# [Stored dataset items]
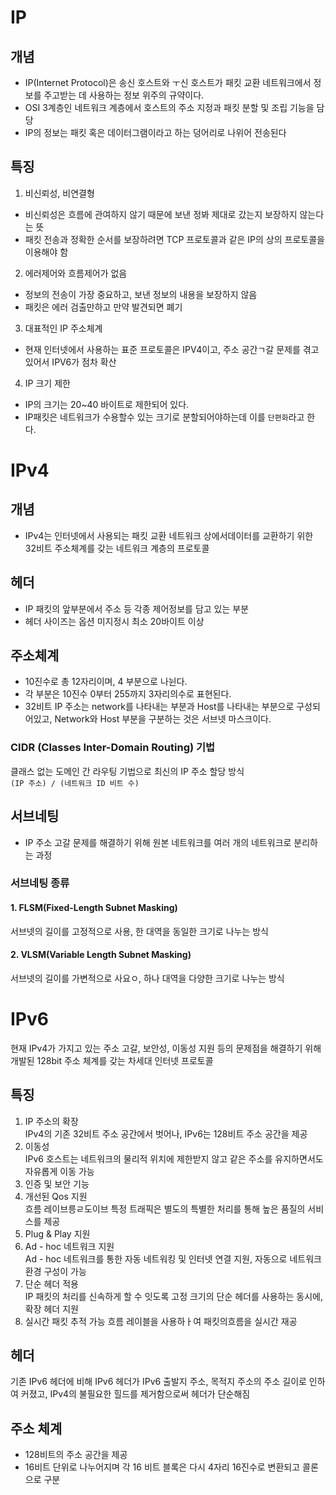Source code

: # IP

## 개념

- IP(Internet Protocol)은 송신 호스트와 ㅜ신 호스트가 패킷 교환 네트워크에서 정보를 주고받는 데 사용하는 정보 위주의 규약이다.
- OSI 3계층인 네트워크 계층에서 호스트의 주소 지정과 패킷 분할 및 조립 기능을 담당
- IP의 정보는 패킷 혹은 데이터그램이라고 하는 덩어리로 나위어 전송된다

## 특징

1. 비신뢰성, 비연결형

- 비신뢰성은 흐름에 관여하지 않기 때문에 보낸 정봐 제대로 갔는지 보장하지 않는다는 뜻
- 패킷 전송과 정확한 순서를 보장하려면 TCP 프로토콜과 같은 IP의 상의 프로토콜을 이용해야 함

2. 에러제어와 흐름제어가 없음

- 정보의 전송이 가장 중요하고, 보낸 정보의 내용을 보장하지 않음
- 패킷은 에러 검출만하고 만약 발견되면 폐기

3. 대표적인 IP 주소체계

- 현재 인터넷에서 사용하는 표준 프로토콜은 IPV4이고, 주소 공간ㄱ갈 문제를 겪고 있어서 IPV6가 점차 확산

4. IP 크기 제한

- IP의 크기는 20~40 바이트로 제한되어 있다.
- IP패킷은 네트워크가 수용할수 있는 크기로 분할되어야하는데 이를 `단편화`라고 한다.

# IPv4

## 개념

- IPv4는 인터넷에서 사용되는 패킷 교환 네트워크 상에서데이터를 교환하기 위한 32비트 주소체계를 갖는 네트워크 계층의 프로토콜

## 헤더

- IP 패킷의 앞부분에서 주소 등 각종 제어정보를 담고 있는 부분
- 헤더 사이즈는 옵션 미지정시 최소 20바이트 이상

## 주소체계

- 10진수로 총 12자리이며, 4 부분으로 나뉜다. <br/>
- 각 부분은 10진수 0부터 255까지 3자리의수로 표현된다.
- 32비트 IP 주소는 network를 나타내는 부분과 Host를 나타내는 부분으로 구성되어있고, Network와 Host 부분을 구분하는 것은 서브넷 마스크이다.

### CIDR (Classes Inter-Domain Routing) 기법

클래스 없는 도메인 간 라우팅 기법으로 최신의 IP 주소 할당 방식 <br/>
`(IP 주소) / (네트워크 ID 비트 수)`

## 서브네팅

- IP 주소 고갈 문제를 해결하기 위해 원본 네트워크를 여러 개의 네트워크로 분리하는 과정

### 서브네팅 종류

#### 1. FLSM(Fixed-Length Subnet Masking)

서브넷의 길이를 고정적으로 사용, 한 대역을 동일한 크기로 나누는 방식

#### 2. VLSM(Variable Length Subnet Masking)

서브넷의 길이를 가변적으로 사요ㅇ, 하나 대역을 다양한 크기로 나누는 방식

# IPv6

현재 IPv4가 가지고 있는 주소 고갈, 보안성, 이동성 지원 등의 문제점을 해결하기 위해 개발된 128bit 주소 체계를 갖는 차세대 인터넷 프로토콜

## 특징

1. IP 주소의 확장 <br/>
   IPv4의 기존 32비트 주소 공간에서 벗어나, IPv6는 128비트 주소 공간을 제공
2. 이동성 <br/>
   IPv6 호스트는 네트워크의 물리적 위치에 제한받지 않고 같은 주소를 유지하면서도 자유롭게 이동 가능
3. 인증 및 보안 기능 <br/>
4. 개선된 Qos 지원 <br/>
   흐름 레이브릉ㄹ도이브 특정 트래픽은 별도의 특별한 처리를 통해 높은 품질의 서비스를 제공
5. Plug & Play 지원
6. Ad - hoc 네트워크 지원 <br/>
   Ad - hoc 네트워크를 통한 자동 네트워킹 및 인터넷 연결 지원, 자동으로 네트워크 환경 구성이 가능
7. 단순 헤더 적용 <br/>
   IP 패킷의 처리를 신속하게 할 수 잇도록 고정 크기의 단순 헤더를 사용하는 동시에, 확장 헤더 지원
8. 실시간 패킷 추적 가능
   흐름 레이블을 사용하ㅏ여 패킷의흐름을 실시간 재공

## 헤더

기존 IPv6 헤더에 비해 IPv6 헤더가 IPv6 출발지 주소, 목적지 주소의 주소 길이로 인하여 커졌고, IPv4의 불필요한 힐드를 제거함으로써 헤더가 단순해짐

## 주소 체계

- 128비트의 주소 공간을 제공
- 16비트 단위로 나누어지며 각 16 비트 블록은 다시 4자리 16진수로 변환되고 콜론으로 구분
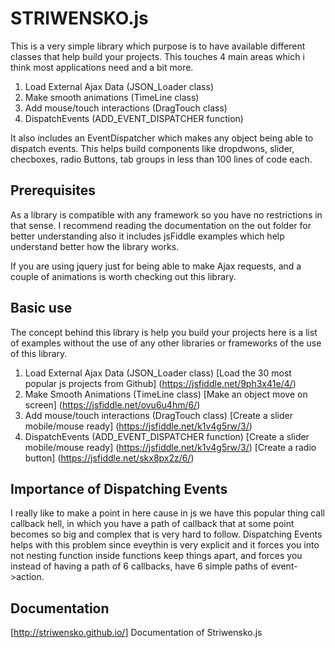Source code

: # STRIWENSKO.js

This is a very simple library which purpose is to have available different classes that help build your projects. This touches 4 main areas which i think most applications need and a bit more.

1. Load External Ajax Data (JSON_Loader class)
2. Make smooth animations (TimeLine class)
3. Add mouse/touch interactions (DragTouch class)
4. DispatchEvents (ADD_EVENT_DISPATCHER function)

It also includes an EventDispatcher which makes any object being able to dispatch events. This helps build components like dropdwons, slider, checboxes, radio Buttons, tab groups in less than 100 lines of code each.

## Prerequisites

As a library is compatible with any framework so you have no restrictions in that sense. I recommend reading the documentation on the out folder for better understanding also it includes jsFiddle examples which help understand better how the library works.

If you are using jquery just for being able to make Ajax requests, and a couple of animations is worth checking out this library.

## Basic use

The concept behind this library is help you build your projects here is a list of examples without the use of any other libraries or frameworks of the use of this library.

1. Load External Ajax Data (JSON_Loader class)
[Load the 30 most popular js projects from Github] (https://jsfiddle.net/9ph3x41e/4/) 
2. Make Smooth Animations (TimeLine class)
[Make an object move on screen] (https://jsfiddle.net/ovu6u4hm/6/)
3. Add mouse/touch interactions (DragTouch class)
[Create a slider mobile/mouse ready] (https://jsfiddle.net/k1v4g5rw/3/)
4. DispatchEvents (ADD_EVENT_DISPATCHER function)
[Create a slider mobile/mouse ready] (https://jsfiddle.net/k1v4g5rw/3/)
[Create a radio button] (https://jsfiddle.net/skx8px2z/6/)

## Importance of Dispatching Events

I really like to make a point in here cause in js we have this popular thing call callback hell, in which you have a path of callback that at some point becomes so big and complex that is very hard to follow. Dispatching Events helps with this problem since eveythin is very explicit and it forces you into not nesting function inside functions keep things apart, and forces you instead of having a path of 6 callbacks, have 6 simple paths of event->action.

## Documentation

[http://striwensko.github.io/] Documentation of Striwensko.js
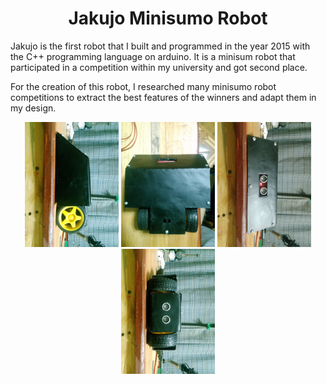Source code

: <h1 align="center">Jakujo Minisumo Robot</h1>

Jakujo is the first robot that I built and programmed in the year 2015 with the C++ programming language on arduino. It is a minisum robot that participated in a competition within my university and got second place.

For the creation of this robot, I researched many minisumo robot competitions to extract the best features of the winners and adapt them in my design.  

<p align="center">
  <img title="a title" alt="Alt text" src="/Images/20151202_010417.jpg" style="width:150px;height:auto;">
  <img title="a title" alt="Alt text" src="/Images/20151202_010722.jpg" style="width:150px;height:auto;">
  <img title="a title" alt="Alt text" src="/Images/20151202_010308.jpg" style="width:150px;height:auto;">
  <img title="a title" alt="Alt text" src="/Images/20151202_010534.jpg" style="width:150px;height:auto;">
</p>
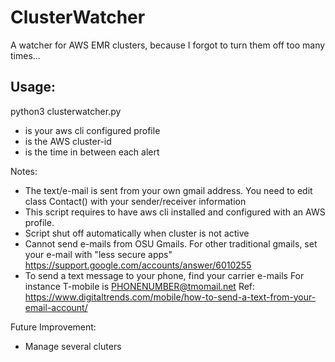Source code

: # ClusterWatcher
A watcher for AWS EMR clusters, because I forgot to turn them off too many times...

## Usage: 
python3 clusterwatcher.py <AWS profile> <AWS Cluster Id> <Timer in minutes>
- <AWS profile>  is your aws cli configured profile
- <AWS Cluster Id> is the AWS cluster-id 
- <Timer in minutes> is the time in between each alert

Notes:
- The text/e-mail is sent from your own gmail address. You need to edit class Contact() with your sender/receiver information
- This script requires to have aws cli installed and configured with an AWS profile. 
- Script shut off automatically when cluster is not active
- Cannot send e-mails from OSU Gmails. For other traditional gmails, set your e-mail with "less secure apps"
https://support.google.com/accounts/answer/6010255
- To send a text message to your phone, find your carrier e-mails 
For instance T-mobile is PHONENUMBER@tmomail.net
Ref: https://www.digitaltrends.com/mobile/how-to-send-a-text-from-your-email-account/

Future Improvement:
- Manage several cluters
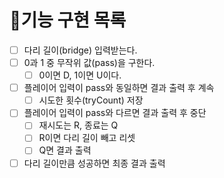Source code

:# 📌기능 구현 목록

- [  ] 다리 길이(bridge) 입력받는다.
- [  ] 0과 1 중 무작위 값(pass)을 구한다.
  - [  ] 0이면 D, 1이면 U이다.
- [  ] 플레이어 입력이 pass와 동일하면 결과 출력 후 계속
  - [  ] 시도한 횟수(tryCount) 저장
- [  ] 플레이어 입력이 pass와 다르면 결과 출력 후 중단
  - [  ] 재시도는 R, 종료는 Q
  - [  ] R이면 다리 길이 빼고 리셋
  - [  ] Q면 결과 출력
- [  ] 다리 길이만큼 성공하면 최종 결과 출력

# [Required action]
From the data above, return every line from the line that has "- 패킷은 에러 검출만하고 만약 발견되면 폐기" up to and including the line that has "서브넷의 길이를 고정적으로 사용, 한 대역을 동일한 크기로 나누는 방식", exactly.

# [Your response]
- 패킷은 에러 검출만하고 만약 발견되면 폐기

3. 대표적인 IP 주소체계

- 현재 인터넷에서 사용하는 표준 프로토콜은 IPV4이고, 주소 공간ㄱ갈 문제를 겪고 있어서 IPV6가 점차 확산

4. IP 크기 제한

- IP의 크기는 20~40 바이트로 제한되어 있다.
- IP패킷은 네트워크가 수용할수 있는 크기로 분할되어야하는데 이를 `단편화`라고 한다.

# IPv4

## 개념

- IPv4는 인터넷에서 사용되는 패킷 교환 네트워크 상에서데이터를 교환하기 위한 32비트 주소체계를 갖는 네트워크 계층의 프로토콜

## 헤더

- IP 패킷의 앞부분에서 주소 등 각종 제어정보를 담고 있는 부분
- 헤더 사이즈는 옵션 미지정시 최소 20바이트 이상

## 주소체계

- 10진수로 총 12자리이며, 4 부분으로 나뉜다. <br/>
- 각 부분은 10진수 0부터 255까지 3자리의수로 표현된다.
- 32비트 IP 주소는 network를 나타내는 부분과 Host를 나타내는 부분으로 구성되어있고, Network와 Host 부분을 구분하는 것은 서브넷 마스크이다.

### CIDR (Classes Inter-Domain Routing) 기법

클래스 없는 도메인 간 라우팅 기법으로 최신의 IP 주소 할당 방식 <br/>
`(IP 주소) / (네트워크 ID 비트 수)`

## 서브네팅

- IP 주소 고갈 문제를 해결하기 위해 원본 네트워크를 여러 개의 네트워크로 분리하는 과정

### 서브네팅 종류

#### 1. FLSM(Fixed-Length Subnet Masking)

서브넷의 길이를 고정적으로 사용, 한 대역을 동일한 크기로 나누는 방식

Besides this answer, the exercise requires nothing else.